→ **What the exercise asks**:
Copy out the data below as written; omit any images.

→ **Plain-text document sources**:
*** Begin section ***

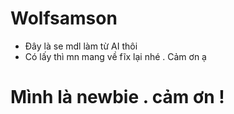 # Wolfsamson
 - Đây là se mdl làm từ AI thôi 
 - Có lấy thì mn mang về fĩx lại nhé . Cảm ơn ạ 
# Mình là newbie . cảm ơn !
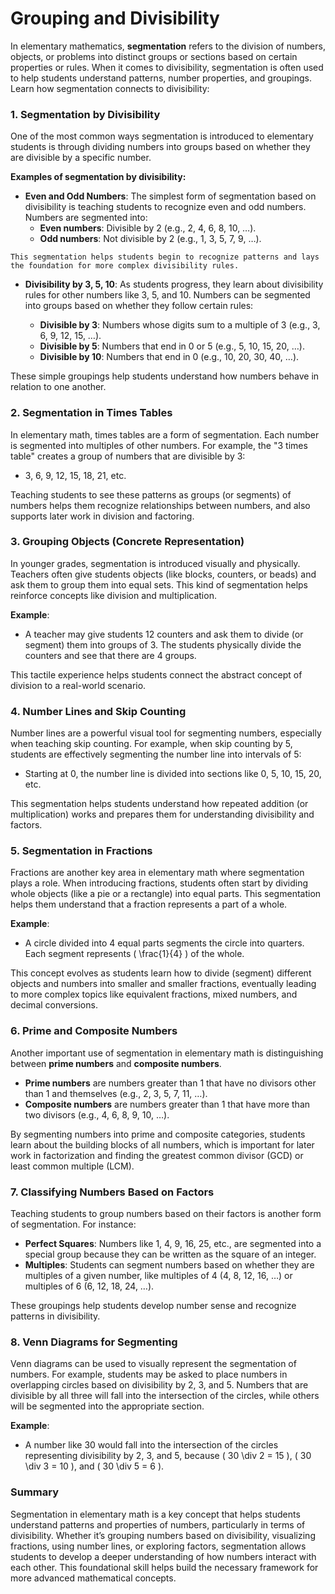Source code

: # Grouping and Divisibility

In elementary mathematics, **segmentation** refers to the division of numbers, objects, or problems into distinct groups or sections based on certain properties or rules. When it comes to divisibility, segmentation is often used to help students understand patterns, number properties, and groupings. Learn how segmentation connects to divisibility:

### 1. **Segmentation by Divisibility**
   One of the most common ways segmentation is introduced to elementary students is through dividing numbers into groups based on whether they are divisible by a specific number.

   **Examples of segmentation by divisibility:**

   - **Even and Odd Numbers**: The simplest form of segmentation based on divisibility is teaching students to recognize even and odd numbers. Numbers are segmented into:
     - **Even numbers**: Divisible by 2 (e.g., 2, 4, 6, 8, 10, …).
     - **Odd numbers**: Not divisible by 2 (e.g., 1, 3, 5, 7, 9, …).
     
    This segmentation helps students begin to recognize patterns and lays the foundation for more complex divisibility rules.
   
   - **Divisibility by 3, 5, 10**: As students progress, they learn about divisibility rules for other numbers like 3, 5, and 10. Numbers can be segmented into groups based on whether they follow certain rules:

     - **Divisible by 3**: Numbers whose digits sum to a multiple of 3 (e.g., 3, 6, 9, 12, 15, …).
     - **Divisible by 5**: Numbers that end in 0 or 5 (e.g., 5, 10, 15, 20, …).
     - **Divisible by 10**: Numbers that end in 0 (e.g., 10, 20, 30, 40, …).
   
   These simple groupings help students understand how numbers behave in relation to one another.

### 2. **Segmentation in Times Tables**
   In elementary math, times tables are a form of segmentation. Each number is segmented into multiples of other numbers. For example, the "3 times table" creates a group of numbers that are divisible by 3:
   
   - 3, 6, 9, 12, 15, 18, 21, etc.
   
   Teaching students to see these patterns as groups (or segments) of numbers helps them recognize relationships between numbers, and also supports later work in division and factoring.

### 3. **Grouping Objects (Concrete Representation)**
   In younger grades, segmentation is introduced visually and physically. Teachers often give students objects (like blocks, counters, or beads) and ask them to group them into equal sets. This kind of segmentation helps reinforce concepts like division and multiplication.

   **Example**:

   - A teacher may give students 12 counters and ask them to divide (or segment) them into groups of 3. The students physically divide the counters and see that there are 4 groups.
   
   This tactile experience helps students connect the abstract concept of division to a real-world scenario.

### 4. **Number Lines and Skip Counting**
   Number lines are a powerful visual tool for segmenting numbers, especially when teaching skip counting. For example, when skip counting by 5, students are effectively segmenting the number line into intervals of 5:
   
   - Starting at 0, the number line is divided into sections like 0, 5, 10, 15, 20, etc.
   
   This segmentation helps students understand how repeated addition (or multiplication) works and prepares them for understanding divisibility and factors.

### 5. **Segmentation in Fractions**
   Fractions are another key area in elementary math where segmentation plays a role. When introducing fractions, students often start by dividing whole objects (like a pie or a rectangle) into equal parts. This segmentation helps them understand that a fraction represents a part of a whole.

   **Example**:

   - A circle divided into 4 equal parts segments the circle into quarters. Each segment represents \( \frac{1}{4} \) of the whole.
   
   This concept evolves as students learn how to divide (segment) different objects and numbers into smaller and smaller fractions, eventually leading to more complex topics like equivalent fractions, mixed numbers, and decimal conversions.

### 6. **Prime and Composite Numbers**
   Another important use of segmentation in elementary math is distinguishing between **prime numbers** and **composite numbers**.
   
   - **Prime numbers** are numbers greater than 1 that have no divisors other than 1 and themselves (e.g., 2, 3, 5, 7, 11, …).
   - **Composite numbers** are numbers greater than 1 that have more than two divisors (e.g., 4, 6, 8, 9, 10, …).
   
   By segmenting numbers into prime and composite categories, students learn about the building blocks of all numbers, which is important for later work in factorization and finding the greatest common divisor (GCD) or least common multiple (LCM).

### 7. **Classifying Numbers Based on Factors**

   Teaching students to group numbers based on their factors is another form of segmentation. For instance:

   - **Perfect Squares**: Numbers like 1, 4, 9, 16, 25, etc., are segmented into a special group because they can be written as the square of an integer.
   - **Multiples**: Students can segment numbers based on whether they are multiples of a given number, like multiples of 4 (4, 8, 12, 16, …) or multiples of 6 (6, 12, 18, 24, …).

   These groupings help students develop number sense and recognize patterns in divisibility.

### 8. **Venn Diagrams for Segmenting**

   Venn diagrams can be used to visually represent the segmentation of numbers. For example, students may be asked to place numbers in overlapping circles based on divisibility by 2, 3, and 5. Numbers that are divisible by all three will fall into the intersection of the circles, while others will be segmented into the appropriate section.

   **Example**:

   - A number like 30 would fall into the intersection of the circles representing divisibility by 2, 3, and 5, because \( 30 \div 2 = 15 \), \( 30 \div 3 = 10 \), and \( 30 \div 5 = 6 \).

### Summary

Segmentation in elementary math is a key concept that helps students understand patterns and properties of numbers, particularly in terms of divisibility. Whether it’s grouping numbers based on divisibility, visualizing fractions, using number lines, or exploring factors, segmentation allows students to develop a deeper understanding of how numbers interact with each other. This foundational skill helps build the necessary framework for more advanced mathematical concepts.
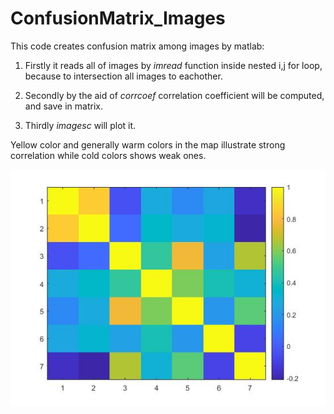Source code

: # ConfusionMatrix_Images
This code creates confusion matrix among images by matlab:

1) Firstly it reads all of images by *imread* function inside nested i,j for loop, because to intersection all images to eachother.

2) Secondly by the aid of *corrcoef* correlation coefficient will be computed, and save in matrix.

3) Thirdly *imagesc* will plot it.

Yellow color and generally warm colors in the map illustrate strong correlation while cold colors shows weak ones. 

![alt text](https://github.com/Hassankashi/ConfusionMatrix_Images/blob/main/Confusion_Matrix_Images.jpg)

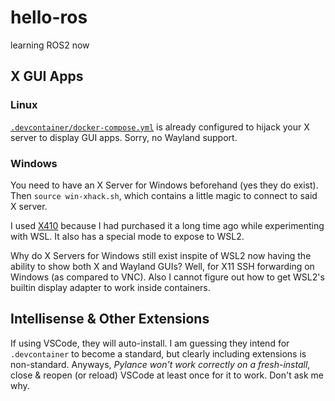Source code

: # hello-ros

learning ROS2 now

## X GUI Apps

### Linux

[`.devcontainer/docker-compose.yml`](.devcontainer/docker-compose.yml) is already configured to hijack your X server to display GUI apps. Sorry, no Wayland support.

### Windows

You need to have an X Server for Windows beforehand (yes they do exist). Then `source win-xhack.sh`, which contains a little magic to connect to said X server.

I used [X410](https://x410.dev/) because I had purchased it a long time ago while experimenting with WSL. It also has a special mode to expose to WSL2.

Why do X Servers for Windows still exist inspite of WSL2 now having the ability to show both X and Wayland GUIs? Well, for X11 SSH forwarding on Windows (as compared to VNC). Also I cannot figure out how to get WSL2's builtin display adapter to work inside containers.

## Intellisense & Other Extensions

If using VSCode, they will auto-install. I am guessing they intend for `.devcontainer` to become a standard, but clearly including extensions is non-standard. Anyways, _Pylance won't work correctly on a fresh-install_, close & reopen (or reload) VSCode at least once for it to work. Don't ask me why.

*** End section ***

→ **Exercise solution**:
 # Wolfsamson
 - Đây là se mdl làm từ AI thôi 
 - Có lấy thì mn mang về fĩx lại nhé . Cảm ơn ạ 
# Mình là newbie . cảm ơn !
Source code

: # Grouping and Divisibility

In elementary mathematics, **segmentation** refers to the division of numbers, objects, or problems into distinct groups or sections based on certain properties or rules. When it comes to divisibility, segmentation is often used to help students understand patterns, number properties, and groupings. Learn how segmentation connects to divisibility:

### 1. **Segmentation by Divisibility**
   One of the most common ways segmentation is introduced to elementary students is through dividing numbers into groups based on whether they are divisible by a specific number.

   **Examples of segmentation by divisibility:**

   - **Even and Odd Numbers**: The simplest form of segmentation based on divisibility is teaching students to recognize even and odd numbers. Numbers are segmented into:
     - **Even numbers**: Divisible by 2 (e.g., 2, 4, 6, 8, 10, …).
     - **Odd numbers**: Not divisible by 2 (e.g., 1, 3, 5, 7, 9, …).
     
    This segmentation helps students begin to recognize patterns and lays the foundation for more complex divisibility rules.
   
   - **Divisibility by 3, 5, 10**: As students progress, they learn about divisibility rules for other numbers like 3, 5, and 10. Numbers can be segmented into groups based on whether they follow certain rules:

     - **Divisible by 3**: Numbers whose digits sum to a multiple of 3 (e.g., 3, 6, 9, 12, 15, …).
     - **Divisible by 5**: Numbers that end in 0 or 5 (e.g., 5, 10, 15, 20, …).
     - **Divisible by 10**: Numbers that end in 0 (e.g., 10, 20, 30, 40, …).
   
   These simple groupings help students understand how numbers behave in relation to one another.

### 2. **Segmentation in Times Tables**
   In elementary math, times tables are a form of segmentation. Each number is segmented into multiples of other numbers. For example, the "3 times table" creates a group of numbers that are divisible by 3:
   
   - 3, 6, 9, 12, 15, 18, 21, etc.
   
   Teaching students to see these patterns as groups (or segments) of numbers helps them recognize relationships between numbers, and also supports later work in division and factoring.

### 3. **Grouping Objects (Concrete Representation)**
   In younger grades, segmentation is introduced visually and physically. Teachers often give students objects (like blocks, counters, or beads) and ask them to group them into equal sets. This kind of segmentation helps reinforce concepts like division and multiplication.

   **Example**:

   - A teacher may give students 12 counters and ask them to divide (or segment) them into groups of 3. The students physically divide the counters and see that there are 4 groups.
   
   This tactile experience helps students connect the abstract concept of division to a real-world scenario.

### 4. **Number Lines and Skip Counting**
   Number lines are a powerful visual tool for segmenting numbers, especially when teaching skip counting. For example, when skip counting by 5, students are effectively segmenting the number line into intervals of 5:
   
   - Starting at 0, the number line is divided into sections like 0, 5, 10, 15, 20, etc.
   
   This segmentation helps students understand how repeated addition (or multiplication) works and prepares them for understanding divisibility and factors.

### 5. **Segmentation in Fractions**
   Fractions are another key area in elementary math where segmentation plays a role. When introducing fractions, students often start by dividing whole objects (like a pie or a rectangle) into equal parts. This segmentation helps them understand that a fraction represents a part of a whole.

   **Example**:

   - A circle divided into 4 equal parts segments the circle into quarters. Each segment represents \( \frac{1}{4} \) of the whole.
   
   This concept evolves as students learn how to divide (segment) different objects and numbers into smaller and smaller fractions, eventually leading to more complex topics like equivalent fractions, mixed numbers, and decimal conversions.

### 6. **Prime and Composite Numbers**
   Another important use of segmentation in elementary math is distinguishing between **prime numbers** and **composite numbers**.
   
   - **Prime numbers** are numbers greater than 1 that have no divisors other than 1 and themselves (e.g., 2, 3, 5, 7, 11, …).
   - **Composite numbers** are numbers greater than 1 that have more than two divisors (e.g., 4, 6, 8, 9, 10, …).
   
   By segmenting numbers into prime and composite categories, students learn about the building blocks of all numbers, which is important for later work in factorization and finding the greatest common divisor (GCD) or least common multiple (LCM).

### 7. **Classifying Numbers Based on Factors**

   Teaching students to group numbers based on their factors is another form of segmentation. For instance:

   - **Perfect Squares**: Numbers like 1, 4, 9, 16, 25, etc., are segmented into a special group because they can be written as the square of an integer.
   - **Multiples**: Students can segment numbers based on whether they are multiples of a given number, like multiples of 4 (4, 8, 12, 16, …) or multiples of 6 (6, 12, 18, 24, …).

   These groupings help students develop number sense and recognize patterns in divisibility.

### 8. **Venn Diagrams for Segmenting**

   Venn diagrams can be used to visually represent the segmentation of numbers. For example, students may be asked to place numbers in overlapping circles based on divisibility by 2, 3, and 5. Numbers that are divisible by all three will fall into the intersection of the circles, while others will be segmented into the appropriate section.

   **Example**:

   - A number like 30 would fall into the intersection of the circles representing divisibility by 2, 3, and 5, because \( 30 \div 2 = 15 \), \( 30 \div 3 = 10 \), and \( 30 \div 5 = 6 \).

### Summary

Segmentation in elementary math is a key concept that helps students understand patterns and properties of numbers, particularly in terms of divisibility. Whether it’s grouping numbers based on divisibility, visualizing fractions, using number lines, or exploring factors, segmentation allows students to develop a deeper understanding of how numbers interact with each other. This foundational skill helps build the necessary framework for more advanced mathematical concepts.
Source code

: # ConfusionMatrix_Images
This code creates confusion matrix among images by matlab:

1) Firstly it reads all of images by *imread* function inside nested i,j for loop, because to intersection all images to eachother.

2) Secondly by the aid of *corrcoef* correlation coefficient will be computed, and save in matrix.

3) Thirdly *imagesc* will plot it.

Yellow color and generally warm colors in the map illustrate strong correlation while cold colors shows weak ones. 

![alt text](https://github.com/Hassankashi/ConfusionMatrix_Images/blob/main/Confusion_Matrix_Images.jpg)

Source code

: # hello-ros

learning ROS2 now

## X GUI Apps

### Linux

[`.devcontainer/docker-compose.yml`](.devcontainer/docker-compose.yml) is already configured to hijack your X server to display GUI apps. Sorry, no Wayland support.

### Windows

You need to have an X Server for Windows beforehand (yes they do exist). Then `source win-xhack.sh`, which contains a little magic to connect to said X server.

I used [X410](https://x410.dev/) because I had purchased it a long time ago while experimenting with WSL. It also has a special mode to expose to WSL2.

Why do X Servers for Windows still exist inspite of WSL2 now having the ability to show both X and Wayland GUIs? Well, for X11 SSH forwarding on Windows (as compared to VNC). Also I cannot figure out how to get WSL2's builtin display adapter to work inside containers.

## Intellisense & Other Extensions

If using VSCode, they will auto-install. I am guessing they intend for `.devcontainer` to become a standard, but clearly including extensions is non-standard. Anyways, _Pylance won't work correctly on a fresh-install_, close & reopen (or reload) VSCode at least once for it to work. Don't ask me why.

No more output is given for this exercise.